G.Verdi, Un Ballo in Maschera,
Solti, St.Cecilia, Nilsson, Bergonzi, Macneil, Simionato et al.
Samaritani’s appealing set, in the form of painted curtains, work outstandingly in the two scenes of Act I, and the masked ball. His typically attractive costumes please the eye, especially for Kristin Lewis’ Amelia. One problem with this production is that it requires two intervals, plus additional stops for scene changes, which makes the performance too long. In short, it’s a very attractive, old fashioned (and plain old) production which continues to please the audience.
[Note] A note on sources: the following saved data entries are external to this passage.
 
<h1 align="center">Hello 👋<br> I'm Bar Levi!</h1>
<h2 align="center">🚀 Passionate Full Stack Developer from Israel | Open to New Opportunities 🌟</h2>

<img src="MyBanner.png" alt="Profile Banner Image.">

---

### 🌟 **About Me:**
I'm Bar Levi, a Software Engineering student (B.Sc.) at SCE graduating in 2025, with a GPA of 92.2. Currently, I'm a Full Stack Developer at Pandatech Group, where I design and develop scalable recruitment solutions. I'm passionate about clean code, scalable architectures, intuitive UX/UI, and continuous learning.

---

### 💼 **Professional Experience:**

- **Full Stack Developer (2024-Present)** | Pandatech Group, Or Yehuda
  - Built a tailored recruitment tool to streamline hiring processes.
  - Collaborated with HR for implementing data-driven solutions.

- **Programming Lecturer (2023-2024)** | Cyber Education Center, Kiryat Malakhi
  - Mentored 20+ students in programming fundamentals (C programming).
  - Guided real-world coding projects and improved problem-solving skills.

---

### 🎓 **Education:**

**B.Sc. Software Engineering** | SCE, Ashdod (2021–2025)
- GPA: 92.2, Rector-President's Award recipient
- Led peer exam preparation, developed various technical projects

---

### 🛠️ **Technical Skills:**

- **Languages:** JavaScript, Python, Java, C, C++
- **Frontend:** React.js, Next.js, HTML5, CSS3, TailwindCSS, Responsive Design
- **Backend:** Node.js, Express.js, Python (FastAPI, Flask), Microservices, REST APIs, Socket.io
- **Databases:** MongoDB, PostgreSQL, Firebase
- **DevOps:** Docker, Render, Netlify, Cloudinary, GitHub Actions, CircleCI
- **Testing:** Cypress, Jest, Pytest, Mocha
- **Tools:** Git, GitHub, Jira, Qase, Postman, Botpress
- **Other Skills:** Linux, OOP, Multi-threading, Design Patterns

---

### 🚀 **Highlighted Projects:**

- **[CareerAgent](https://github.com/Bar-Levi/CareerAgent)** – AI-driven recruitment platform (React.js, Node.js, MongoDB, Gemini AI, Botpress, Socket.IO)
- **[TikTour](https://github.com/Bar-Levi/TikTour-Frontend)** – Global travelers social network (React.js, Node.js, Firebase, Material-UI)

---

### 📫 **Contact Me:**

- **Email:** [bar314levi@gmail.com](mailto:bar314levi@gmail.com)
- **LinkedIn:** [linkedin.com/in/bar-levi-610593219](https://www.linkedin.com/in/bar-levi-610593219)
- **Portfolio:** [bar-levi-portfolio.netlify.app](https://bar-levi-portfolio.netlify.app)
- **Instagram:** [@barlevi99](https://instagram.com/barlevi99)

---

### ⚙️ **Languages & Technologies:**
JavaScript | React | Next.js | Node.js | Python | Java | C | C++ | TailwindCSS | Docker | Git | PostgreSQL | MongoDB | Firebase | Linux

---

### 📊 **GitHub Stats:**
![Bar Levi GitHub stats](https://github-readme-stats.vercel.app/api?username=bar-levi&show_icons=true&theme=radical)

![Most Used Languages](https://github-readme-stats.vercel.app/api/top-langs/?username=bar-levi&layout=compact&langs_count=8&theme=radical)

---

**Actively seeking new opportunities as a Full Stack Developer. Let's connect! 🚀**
Conductor Gianluigi Gelmetti is steeped in the Italian great opera tradition. On this occasion he convinced with energy, passion, and dramatic force, making orchestra and chorus play excellently, for their standards.
In a theater as small as the Teatro Regio, Francesco Meli could easily cope with he can cope with Riccardo, Earl of Warwick, something that he might find difficult to pull off in a large house; the house’s remarkable acoustics were very helpful in this regard. But even if Meli is a bit light for the character, he is a remarkable singer with an attractive voice and only the high notes tend to be thin. Provided that the repertoire and the theater are appropriate, he’s a very fine tenor, indeed.
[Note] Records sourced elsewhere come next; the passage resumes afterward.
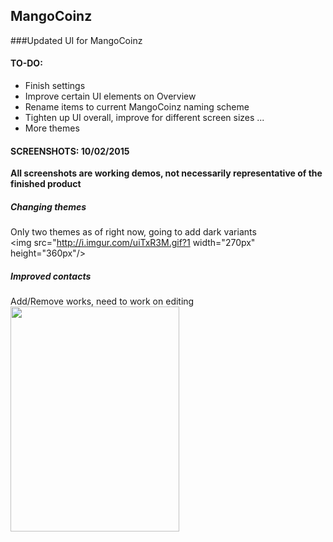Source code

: ## MangoCoinz
###Updated UI for MangoCoinz

#### TO-DO:
- Finish settings
- Improve certain UI elements on Overview
- Rename items to current MangoCoinz naming scheme
- Tighten up UI overall, improve for different screen sizes
...
- More themes


#### SCREENSHOTS: 10/02/2015
**All screenshots are working demos, not necessarily representative of the finished product**

##### **Changing themes** 
Only two themes as of right now, going to add dark variants</br>
<img src="http://i.imgur.com/uiTxR3M.gif?1 width="270px" height="360px"/> 

##### **Improved contacts**
Add/Remove works, need to work on editing</br>
<img src="http://i.imgur.com/TuzQJBw.gif?1" width="270px" height="360px"/>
American soprano Kristin Lewis was, save for that costume, a disappointing Amelia. In the last three years I had the opportunity to see her several times and the state of her voice has me worried. Far from progressing, she only gets worse. Her biggest problem is that the top register is out of control, with notes screamed and sometimes off-pitch. Amelia further requires important low notes, which Mlle. Lewis lacks, too. At least the middle range is still intact, although that’s not quite enough for satisfying in this or many another role.
Vladimir Stoyanov was a remarkable Renato, also much aided by the characteristics of the theater. He sang his arias with taste and elegance, particularly “Eri tu” which he turned into a sort of personal triumph.
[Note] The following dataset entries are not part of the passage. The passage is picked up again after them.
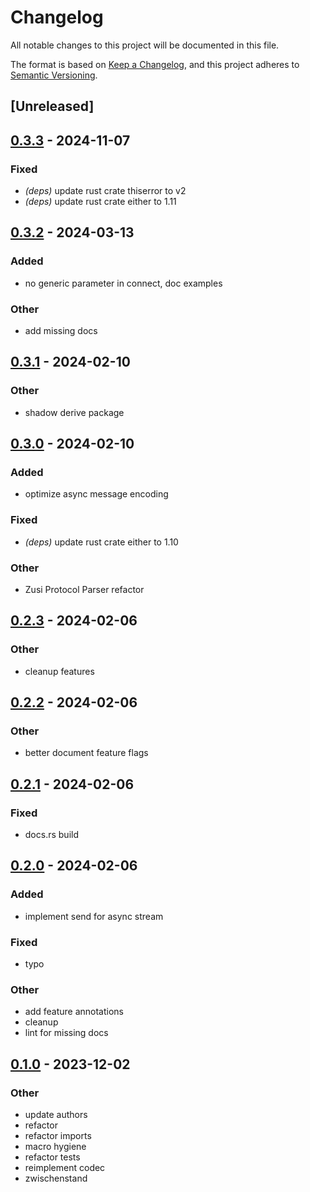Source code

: # Changelog
All notable changes to this project will be documented in this file.

The format is based on [Keep a Changelog](https://keepachangelog.com/en/1.0.0/),
and this project adheres to [Semantic Versioning](https://semver.org/spec/v2.0.0.html).

## [Unreleased]

## [0.3.3](https://github.com/zusi/zusi-rs/compare/zusi-v0.3.2...zusi-v0.3.3) - 2024-11-07

### Fixed

- *(deps)* update rust crate thiserror to v2
- *(deps)* update rust crate either to 1.11

## [0.3.2](https://github.com/zusi/zusi-rs/compare/zusi-v0.3.1...zusi-v0.3.2) - 2024-03-13

### Added
- no generic parameter in connect, doc examples

### Other
- add missing docs

## [0.3.1](https://github.com/zusi/zusi-rs/compare/zusi-v0.3.0...zusi-v0.3.1) - 2024-02-10

### Other
- shadow derive package

## [0.3.0](https://github.com/zusi/zusi-rs/compare/zusi-v0.2.3...zusi-v0.3.0) - 2024-02-10

### Added
- optimize async message encoding

### Fixed
- *(deps)* update rust crate either to 1.10

### Other
- Zusi Protocol Parser refactor

## [0.2.3](https://github.com/zusi/zusi-rs/compare/zusi-v0.2.2...zusi-v0.2.3) - 2024-02-06

### Other
- cleanup features

## [0.2.2](https://github.com/zusi/zusi-rs/compare/zusi-v0.2.1...zusi-v0.2.2) - 2024-02-06

### Other
- better document feature flags

## [0.2.1](https://github.com/zusi/zusi-rs/compare/zusi-v0.2.0...zusi-v0.2.1) - 2024-02-06

### Fixed
- docs.rs build

## [0.2.0](https://github.com/zusi/zusi-rs/compare/zusi-v0.1.0...zusi-v0.2.0) - 2024-02-06

### Added
- implement send for async stream

### Fixed
- typo

### Other
- add feature annotations
- cleanup
- lint for missing docs

## [0.1.0](https://github.com/zusi/zusi-rs/releases/tag/zusi-v0.1.0) - 2023-12-02

### Other
- update authors
- refactor
- refactor imports
- macro hygiene
- refactor tests
- reimplement codec
- zwischenstand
Elisabetta Fiorillo’s Ulrica had good intentions that were met harshly by a different reality. The low notes were fine, granted, but the center was unstable and her high notes are too tight. She would have been better off cast as Mrs. Quickly in Falstaff (S&H review here). Serena Gamberoni (a.k.a. Mrs. Meli) was a perfect Oscar. It’s one of the most grateful characters in the repertoire, (along with Micaela or Liu), but even so it will be difficult to see a better Oscar than hers. The secondary characters were well covered, especially by Filippo Polinelli as Silvano.